Miss parts one and two? Find them here and here.
The “old” Senate Chamber’s Franklin Stoves were undoubtedly running full tilt the morning of January 4, 1859, as about 62 US Senators began arriving for their traditional noon convening in what had become a crowded 40-year-old chamber. The number of states represented in the chamber more than doubled during that time.
I’ve seen no reports about any visitors in the gallery that morning. Being the best show in town during contentious pre-Civil War days, well-dressed visitors would line up at 9 a.m. for a session that didn’t usually begin until noon. It would fill quickly, leading some Senators to invite women to sit at their desks on the Senate’s floor. That would never happen today.

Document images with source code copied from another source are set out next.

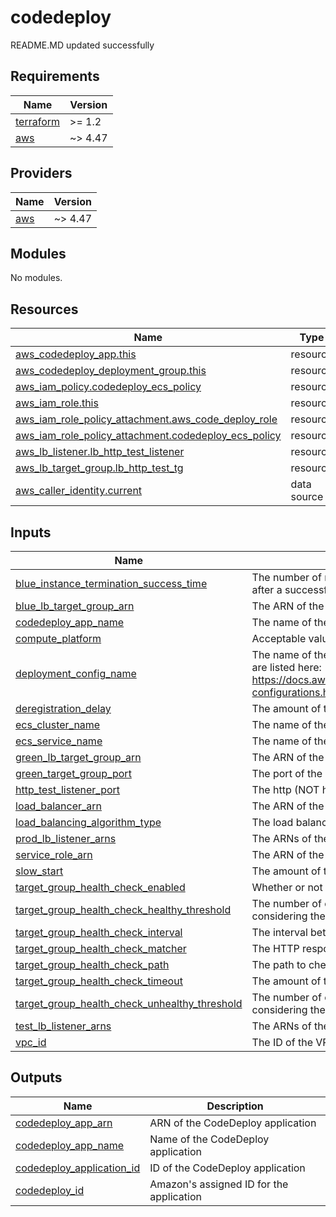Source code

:# codedeploy

<!-- BEGINNING OF PRE-COMMIT-TERRAFORM DOCS HOOK -->
README.MD updated successfully
<!-- END OF PRE-COMMIT-TERRAFORM DOCS HOOK -->

<!-- BEGIN_TF_DOCS -->
## Requirements

| Name | Version |
|------|---------|
| <a name="requirement_terraform"></a> [terraform](#requirement\_terraform) | >= 1.2 |
| <a name="requirement_aws"></a> [aws](#requirement\_aws) | ~> 4.47 |

## Providers

| Name | Version |
|------|---------|
| <a name="provider_aws"></a> [aws](#provider\_aws) | ~> 4.47 |

## Modules

No modules.

## Resources

| Name | Type |
|------|------|
| [aws_codedeploy_app.this](https://registry.terraform.io/providers/hashicorp/aws/latest/docs/resources/codedeploy_app) | resource |
| [aws_codedeploy_deployment_group.this](https://registry.terraform.io/providers/hashicorp/aws/latest/docs/resources/codedeploy_deployment_group) | resource |
| [aws_iam_policy.codedeploy_ecs_policy](https://registry.terraform.io/providers/hashicorp/aws/latest/docs/resources/iam_policy) | resource |
| [aws_iam_role.this](https://registry.terraform.io/providers/hashicorp/aws/latest/docs/resources/iam_role) | resource |
| [aws_iam_role_policy_attachment.aws_code_deploy_role](https://registry.terraform.io/providers/hashicorp/aws/latest/docs/resources/iam_role_policy_attachment) | resource |
| [aws_iam_role_policy_attachment.codedeploy_ecs_policy](https://registry.terraform.io/providers/hashicorp/aws/latest/docs/resources/iam_role_policy_attachment) | resource |
| [aws_lb_listener.lb_http_test_listener](https://registry.terraform.io/providers/hashicorp/aws/latest/docs/resources/lb_listener) | resource |
| [aws_lb_target_group.lb_http_test_tg](https://registry.terraform.io/providers/hashicorp/aws/latest/docs/resources/lb_target_group) | resource |
| [aws_caller_identity.current](https://registry.terraform.io/providers/hashicorp/aws/latest/docs/data-sources/caller_identity) | data source |

## Inputs

| Name | Description | Type | Default | Required |
|------|-------------|------|---------|:--------:|
| <a name="input_blue_instance_termination_success_time"></a> [blue\_instance\_termination\_success\_time](#input\_blue\_instance\_termination\_success\_time) | The number of minutes to wait before terminating the blue instances after a successful deployment | `number` | `5` | no |
| <a name="input_blue_lb_target_group_arn"></a> [blue\_lb\_target\_group\_arn](#input\_blue\_lb\_target\_group\_arn) | The ARN of the blue load balancer target group | `string` | `""` | no |
| <a name="input_codedeploy_app_name"></a> [codedeploy\_app\_name](#input\_codedeploy\_app\_name) | The name of the CodeDeploy application | `string` | n/a | yes |
| <a name="input_compute_platform"></a> [compute\_platform](#input\_compute\_platform) | Acceptable values are ECS, Lambda, or Server | `string` | `"ECS"` | no |
| <a name="input_deployment_config_name"></a> [deployment\_config\_name](#input\_deployment\_config\_name) | The name of the deployment configuration. All available configurations are listed here: https://docs.aws.amazon.com/codedeploy/latest/userguide/deployment-configurations.html | `string` | `"CodeDeployDefault.OneAtATime"` | no |
| <a name="input_deregistration_delay"></a> [deregistration\_delay](#input\_deregistration\_delay) | The amount of time to wait before deregistering a target | `number` | `300` | no |
| <a name="input_ecs_cluster_name"></a> [ecs\_cluster\_name](#input\_ecs\_cluster\_name) | The name of the ECS cluster | `string` | `"default"` | no |
| <a name="input_ecs_service_name"></a> [ecs\_service\_name](#input\_ecs\_service\_name) | The name of the ECS service | `string` | `"default"` | no |
| <a name="input_green_lb_target_group_arn"></a> [green\_lb\_target\_group\_arn](#input\_green\_lb\_target\_group\_arn) | The ARN of the green load balancer target group | `string` | n/a | yes |
| <a name="input_green_target_group_port"></a> [green\_target\_group\_port](#input\_green\_target\_group\_port) | The port of the green target group | `number` | `3000` | no |
| <a name="input_http_test_listener_port"></a> [http\_test\_listener\_port](#input\_http\_test\_listener\_port) | The http (NOT https) port of the test traffic listener | `number` | `8080` | no |
| <a name="input_load_balancer_arn"></a> [load\_balancer\_arn](#input\_load\_balancer\_arn) | The ARN of the load balancer | `string` | n/a | yes |
| <a name="input_load_balancing_algorithm_type"></a> [load\_balancing\_algorithm\_type](#input\_load\_balancing\_algorithm\_type) | The load balancing algorithm to use | `string` | `"round_robin"` | no |
| <a name="input_prod_lb_listener_arns"></a> [prod\_lb\_listener\_arns](#input\_prod\_lb\_listener\_arns) | The ARNs of the prod load balancer listener | `list(string)` | n/a | yes |
| <a name="input_service_role_arn"></a> [service\_role\_arn](#input\_service\_role\_arn) | The ARN of the IAM role to use for this deployment group | `string` | n/a | yes |
| <a name="input_slow_start"></a> [slow\_start](#input\_slow\_start) | The amount of time to wait before rerouting traffic to a new target | `number` | `60` | no |
| <a name="input_target_group_health_check_enabled"></a> [target\_group\_health\_check\_enabled](#input\_target\_group\_health\_check\_enabled) | Whether or not to enable health checks on the target group | `bool` | `true` | no |
| <a name="input_target_group_health_check_healthy_threshold"></a> [target\_group\_health\_check\_healthy\_threshold](#input\_target\_group\_health\_check\_healthy\_threshold) | The number of consecutive successful health checks required before considering the target healthy | `number` | `2` | no |
| <a name="input_target_group_health_check_interval"></a> [target\_group\_health\_check\_interval](#input\_target\_group\_health\_check\_interval) | The interval between health checks | `number` | `30` | no |
| <a name="input_target_group_health_check_matcher"></a> [target\_group\_health\_check\_matcher](#input\_target\_group\_health\_check\_matcher) | The HTTP response code to use for health checks | `string` | `"200"` | no |
| <a name="input_target_group_health_check_path"></a> [target\_group\_health\_check\_path](#input\_target\_group\_health\_check\_path) | The path to check for health | `string` | `"/"` | no |
| <a name="input_target_group_health_check_timeout"></a> [target\_group\_health\_check\_timeout](#input\_target\_group\_health\_check\_timeout) | The amount of time to wait for a health check response | `number` | `5` | no |
| <a name="input_target_group_health_check_unhealthy_threshold"></a> [target\_group\_health\_check\_unhealthy\_threshold](#input\_target\_group\_health\_check\_unhealthy\_threshold) | The number of consecutive failed health checks required before considering the target unhealthy | `number` | `2` | no |
| <a name="input_test_lb_listener_arns"></a> [test\_lb\_listener\_arns](#input\_test\_lb\_listener\_arns) | The ARNs of the test load balancer listener | `list(string)` | n/a | yes |
| <a name="input_vpc_id"></a> [vpc\_id](#input\_vpc\_id) | The ID of the VPC | `string` | n/a | yes |

## Outputs

| Name | Description |
|------|-------------|
| <a name="output_codedeploy_app_arn"></a> [codedeploy\_app\_arn](#output\_codedeploy\_app\_arn) | ARN of the CodeDeploy application |
| <a name="output_codedeploy_app_name"></a> [codedeploy\_app\_name](#output\_codedeploy\_app\_name) | Name of the CodeDeploy application |
| <a name="output_codedeploy_application_id"></a> [codedeploy\_application\_id](#output\_codedeploy\_application\_id) | ID of the CodeDeploy application |
| <a name="output_codedeploy_id"></a> [codedeploy\_id](#output\_codedeploy\_id) | Amazon's assigned ID for the application |
<!-- END_TF_DOCS -->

Except on this day, there were probably no desks in the chamber except that of the Senate President. They’d been moved to the “new” chamber. Senators solemnly gathered and marched single file to their new environs. The “old” chamber would soon become the new home of the US Supreme Court, which they occupied until 1935 before moving to their current home across the street from the Capitol’s east front. \
Over time, the old chamber almost fell into disrepair. After a 10-year stalemate with the House, funds were finally appropriated for a restoration that concluded in 1976.
The Senators who gathered late that morning for their march to the new chamber each have interesting stories. Perhaps none more so than Senators Jefferson Davis (D-MS), Judah Benjamin (D-LA), Stephen Douglas (D-IL), Hannibal Hamlin (R-ME, Lincoln’s first vice president), Charles Sumner (R-MA).
Benjamin’s history fascinates me. “Benjamin was the first Jew to hold a Cabinet position in North America and the first to be elected to the United States Senate who had not renounced his faith,” writes Wikipedia. And that Cabinet position was for the Confederacy. An accomplished plantation owner and attorney, he continued to practice law before the Supreme Court - downstairs from the Old Senate Chamber - while serving in the Senate. When their respective states seceded, President Davis named Benjamin the Confederacy’s first Attorney General, then Secretary of War, then Secretary of State, where he unsuccessfully tried to win international support for the Confederacy. When the war ended, he escaped to Great Britain to practice law. Other confederates, including Vice President Alexander Stephens, would remain and win election to Congress after the war.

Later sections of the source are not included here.